(Document images with source code)
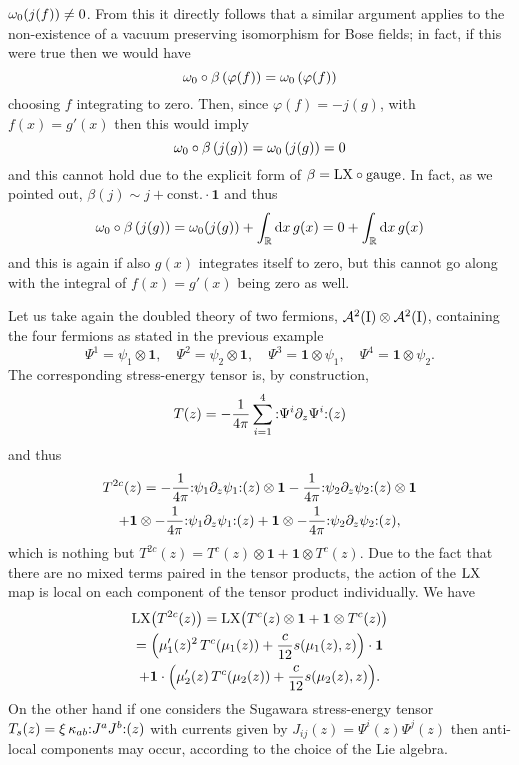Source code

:  $\omega_0(j(f))\neq 0$. From this it directly follows that
 a similar argument applies to the non-existence of 
 a vacuum preserving isomorphism for Bose fields; in 
 fact, if this were true then we would have
 \[
 \omega_0\circ\beta\left(\varphi(f)\right)=
 \omega_0\left(\varphi(f)\right)
 \]
 choosing $f$ integrating to zero. Then, since 
 $\varphi(f)=-j(g)$, with $f(x)=g'(x)$ then this would
 imply
 \[
 \omega_0\circ\beta\left(j(g)\right)=
 \omega_0\left(j(g)\right)=0
 \]
 and this cannot hold due to the explicit 
 form of $\beta=\textrm{LX}\circ\textrm{gauge}$. In fact, as we 
 pointed out, $\beta(j)\sim j + \textrm{const.}\cdot\bm{1}$
 and thus
 \[
 \omega_0\circ\beta\left(j(g)\right)=
 \omega_0(j(g))+\int_{\mathbb{R}}\textrm{d} x\,g(x)=
 0 +\int_{\mathbb{R}}\textrm{d} x\,g(x)
 \]
 and this is again if also $g(x)$ integrates itself to
 zero, but this cannot go along with the integral of
 $f(x)=g'(x)$ being zero as well.
 \begin{example}
 Let us take again the doubled theory of two fermions,
 $\mathcal{A}^2(\textrm{I})\otimes\mathcal{A}^2(\textrm{I})$, containing
 the four fermions as stated in the previous example 
 \[
 \Psi^1=\psi_1\otimes\bm{1},\quad \Psi^2=\psi_2\otimes\bm{1},
 \quad \Psi^3=\bm{1}\otimes\psi_1,\quad
 \Psi^4=\bm{1}\otimes\psi_2.
 \]
 The corresponding stress-energy tensor is, by 
 construction,
 \[
 T(z)=-\frac{1}{4\pi}\sum_{i=1}^4\,
 \wick{\Psi^i\partial_z\Psi^i}(z)
 \]
 and thus 
 \begin{multline*}
 T^{2c}(z)=-\frac{1}{4\pi}\wick{\psi_1\partial_z\psi_1}(z)\otimes\bm{1}
 -\frac{1}{4\pi}\wick{\psi_2\partial_z\psi_2}(z)\otimes\bm{1}\\
 +\bm{1}\otimes-\frac{1}{4\pi}\wick{\psi_1\partial_z\psi_1}(z)
 +\bm{1}\otimes-\frac{1}{4\pi}\wick{\psi_2\partial_z\psi_2}(z),
 \end{multline*}
 which is nothing but $T^{2c}(z)=T^c(z)\otimes\bm{1}
 +\bm{1}\otimes T^c(z)$. Due to the fact that there are no 
 mixed terms paired in the tensor products, the action of the 
 $\textrm{LX}$ map is local on each component of the tensor product
 individually. We have 
 \begin{multline*}
 \textrm{LX}\big(T^{2c}(z)\big)=\textrm{LX}\big(T^c(z)\otimes\bm{1}
 +\bm{1}\otimes T^c(z)\big)\\
 =\Big(\mu_1'(z)^2\,T^c(\mu_1(z))+\frac{c}{12}s(\mu_1(z),z)\Big)
 \cdot\bm{1}\\
 +\bm{1}\cdot\Big(\mu_2'(z)\,T^c(\mu_2(z))+
 \frac{c}{12}s(\mu_2(z),z)\Big).
 \end{multline*}
 On the other hand if one considers the Sugawara
 stress-energy tensor $T_s(z)=\xi\,\kappa_{ab}
 \wick{J^aJ^b}(z)$ with currents given by $J_{ij}(z)
 =\Psi^i(z)\Psi^j(z)$ then anti-local components 
 may occur, according to the choice of the Lie
 algebra.
 \end{example}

EXERCISE: Verbatim copy with pictures excluded: write out the records above in full.

TASK ANSWER:
Source code

:  $\omega_0(j(f))\neq 0$. From this it directly follows that
 a similar argument applies to the non-existence of 
 a vacuum preserving isomorphism for Bose fields; in 
 fact, if this were true then we would have
 \[
 \omega_0\circ\beta\left(\varphi(f)\right)=
 \omega_0\left(\varphi(f)\right)
 \]
 choosing $f$ integrating to zero. Then, since 
 $\varphi(f)=-j(g)$, with $f(x)=g'(x)$ then this would
 imply
 \[
 \omega_0\circ\beta\left(j(g)\right)=
 \omega_0\left(j(g)\right)=0
 \]
 and this cannot hold due to the explicit 
 form of $\beta=\textrm{LX}\circ\textrm{gauge}$. In fact, as we 
 pointed out, $\beta(j)\sim j + \textrm{const.}\cdot\bm{1}$
 and thus
 \[
 \omega_0\circ\beta\left(j(g)\right)=
 \omega_0(j(g))+\int_{\mathbb{R}}\textrm{d} x\,g(x)=
 0 +\int_{\mathbb{R}}\textrm{d} x\,g(x)
 \]
 and this is again if also $g(x)$ integrates itself to
 zero, but this cannot go along with the integral of
 $f(x)=g'(x)$ being zero as well.
 \begin{example}
 Let us take again the doubled theory of two fermions,
 $\mathcal{A}^2(\textrm{I})\otimes\mathcal{A}^2(\textrm{I})$, containing
 the four fermions as stated in the previous example 
 \[
 \Psi^1=\psi_1\otimes\bm{1},\quad \Psi^2=\psi_2\otimes\bm{1},
 \quad \Psi^3=\bm{1}\otimes\psi_1,\quad
 \Psi^4=\bm{1}\otimes\psi_2.
 \]
 The corresponding stress-energy tensor is, by 
 construction,
 \[
 T(z)=-\frac{1}{4\pi}\sum_{i=1}^4\,
 \wick{\Psi^i\partial_z\Psi^i}(z)
 \]
 and thus 
 \begin{multline*}
 T^{2c}(z)=-\frac{1}{4\pi}\wick{\psi_1\partial_z\psi_1}(z)\otimes\bm{1}
 -\frac{1}{4\pi}\wick{\psi_2\partial_z\psi_2}(z)\otimes\bm{1}\\
 +\bm{1}\otimes-\frac{1}{4\pi}\wick{\psi_1\partial_z\psi_1}(z)
 +\bm{1}\otimes-\frac{1}{4\pi}\wick{\psi_2\partial_z\psi_2}(z),
 \end{multline*}
 which is nothing but $T^{2c}(z)=T^c(z)\otimes\bm{1}
 +\bm{1}\otimes T^c(z)$. Due to the fact that there are no 
 mixed terms paired in the tensor products, the action of the 
 $\textrm{LX}$ map is local on each component of the tensor product
 individually. We have 
 \begin{multline*}
 \textrm{LX}\big(T^{2c}(z)\big)=\textrm{LX}\big(T^c(z)\otimes\bm{1}
 +\bm{1}\otimes T^c(z)\big)\\
 =\Big(\mu_1'(z)^2\,T^c(\mu_1(z))+\frac{c}{12}s(\mu_1(z),z)\Big)
 \cdot\bm{1}\\
 +\bm{1}\cdot\Big(\mu_2'(z)\,T^c(\mu_2(z))+
 \frac{c}{12}s(\mu_2(z),z)\Big).
 \end{multline*}
 On the other hand if one considers the Sugawara
 stress-energy tensor $T_s(z)=\xi\,\kappa_{ab}
 \wick{J^aJ^b}(z)$ with currents given by $J_{ij}(z)
 =\Psi^i(z)\Psi^j(z)$ then anti-local components 
 may occur, according to the choice of the Lie
 algebra.
 \end{example}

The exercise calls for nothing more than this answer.